Obviously, the existence of flockfile
and funlockfile
makes it so
that an observably-wrong behavior can happen if feof
does not wait
for the lock; for example, if thread A never unlocks a file F except
when F is at end-of-file, then an observably-wrong behavior occurs if
thread B ever observes feof
returning zero for F.
This is the boring case. What’s interesting is when we ask, if
flockfile
and funlockfile
were omitted (for example, in a
statically linked program that does not use them), would it be valid
to skip locking in functions like feof
? (This could easily be
achieved with weak symbols.) It turns out the answer is still no, and
the reason is rather surprising: it’s actually possible to deduce that
a thread is in the middle of a stdio operation. This is contrary to
the general principle that it’s usually impossible to deduce, without
race conditions, whether a thread is executing a function or just
about to execute or just finished executing it.

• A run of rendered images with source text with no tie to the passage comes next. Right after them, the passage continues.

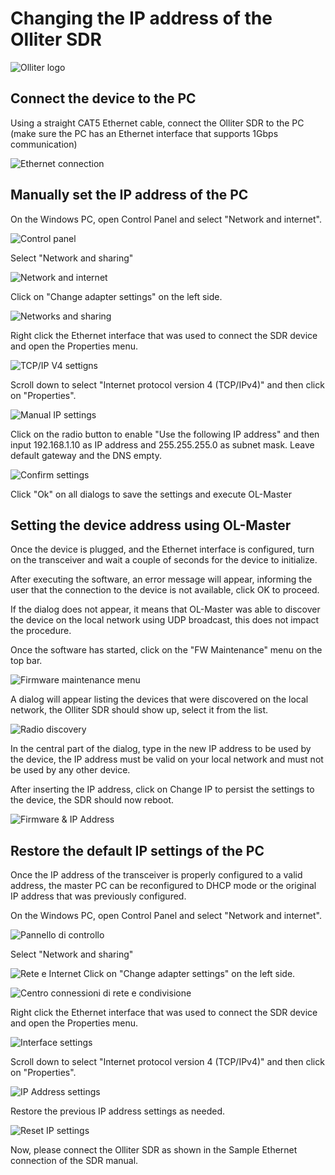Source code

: # Changing the IP address of the Olliter SDR

![Olliter logo](../resources/olliter-logo.png)

## Connect the device to the PC

Using a straight CAT5 Ethernet cable, connect the Olliter SDR to the PC (make sure the PC has an Ethernet interface that supports 1Gbps communication)

![Ethernet connection](./resources/cf512e5c0ffda0f080d25444c6d1b24657b0b1f6.png)

## Manually set the IP address of the PC

On the Windows PC, open Control Panel and select "Network and internet".

![Control panel](./resources/image34.png)

Select "Network and sharing"

![Network and internet](./resources/image35.png)

Click on "Change adapter settings" on the left side.

![Networks and sharing](./resources/image36.png)

Right click the Ethernet interface that was used to connect the SDR device and open the Properties menu.

![TCP/IP V4 settigns](./resources/image37.png)

Scroll down to select "Internet protocol version 4 (TCP/IPv4)" and then click on "Properties".

![Manual IP settings](./resources/image38.png)

Click on the radio button to enable "Use the following IP address" and then input 192.168.1.10 as IP address and 255.255.255.0 as subnet mask. Leave default gateway and the DNS empty.

![Confirm settings](./resources/image39.png)

Click "Ok" on all dialogs to save the settings and execute OL-Master

## Setting the device address using OL-Master

Once the device is plugged, and the Ethernet interface is configured, turn on the transceiver and wait a couple of seconds for the device to initialize.

After executing the software, an error message will appear, informing the user that the connection to the device is not available, click OK to proceed.

If the dialog does not appear, it means that OL-Master was able to discover the device on the local network using UDP broadcast, this does not impact the procedure.

Once the software has started, click on the "FW Maintenance" menu on the top bar.

![Firmware maintenance menu](../OL-Master/resources/1ee15ab771b6ea80b7b1ae20172ddb0194170c44.png)

A dialog will appear listing the devices that were discovered on the local network, the Olliter SDR should show up, select it from the list.

![Radio discovery](../OL-Master/resources/fw-upgrade-discovery.png)

In the central part of the dialog, type in the new IP address to be used by the device, the IP address must be valid on your local network and must not be used by any other device.

After inserting the IP address, click on Change IP to persist the settings to the device, the SDR should now reboot.

![Firmware & IP Address](./resources/image43.png)

## Restore the default IP settings of the PC

Once the IP address of the transceiver is properly configured to a valid address, the master PC can be reconfigured to DHCP mode or the original IP address that was previously configured.

On the Windows PC, open Control Panel and select "Network and internet".

![Pannello di controllo](./resources/image34.png)

Select "Network and sharing"

![Rete e Internet](./resources/image35.png)
Click on "Change adapter settings" on the left side.

![Centro connessioni di rete e condivisione](./resources/image36.png)

Right click the Ethernet interface that was used to connect the SDR
device and open the Properties menu.

![Interface settings](./resources/image37.png)

Scroll down to select "Internet protocol version 4 (TCP/IPv4)" and then
click on "Properties".

![IP Address settings](./resources/image38.png)

Restore the previous IP address settings as needed.

![Reset IP settings](./resources/image44.png)

Now, please connect the Olliter SDR as shown in the Sample Ethernet connection of the SDR manual.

As one example, consider a program with two threads, A and B, where
thread A has filled up the writing end of a pipe and observed (via
select
or poll
or EWOULDBLOCK
) that further writes would block.
Now, thread B calls a stdio function to read from a stream attached to
the reading end of the pipe. If thread A then observes that the pipe
has become writable again, and if there are no other readers, then
it’s possible to deduce that the operations thread B is performing on
the stream have started (in which case the lock must have been
obtained). If thread A has not written a sufficient amount of data to
cause thread B’s operation on the stream to finish (for example, if
the function is fread
and thread A wrote fewer than the requested
number of bytes), it’s also possible to deduce that the operation
could not have completed. Thus, the lock must be held by thread B, and
any operation performed on the stream by thread A must deadlock. In
particular, it would be wrong for feof
to return zero, since by the
time thread B’s operation completes, the stream may in fact have
reached end-of-file status.
Another interesting issue that arises is the need for even fclose
to
perform locking. I originally reasoned that locking should not be
needed in fclose
, since any use of the stream pointer after fclose
is called results in undefined behavior. However, if another thread
provably holds the lock (either by having called flockfile
, or by an
argument such as the above example), the standard assigns well-defined
behavior to the fclose
call; fclose
must wait to obtain the lock
before closing the stream and freeing the associated resources. As
long as the thread that held the lock does not make any further
attempt to use the stream after the lock is released, the program has
well-defined behavior, and implementations must support this usage.
As a consequence of this analysis, I’m fixing all the affected interfaces in musl to use locking.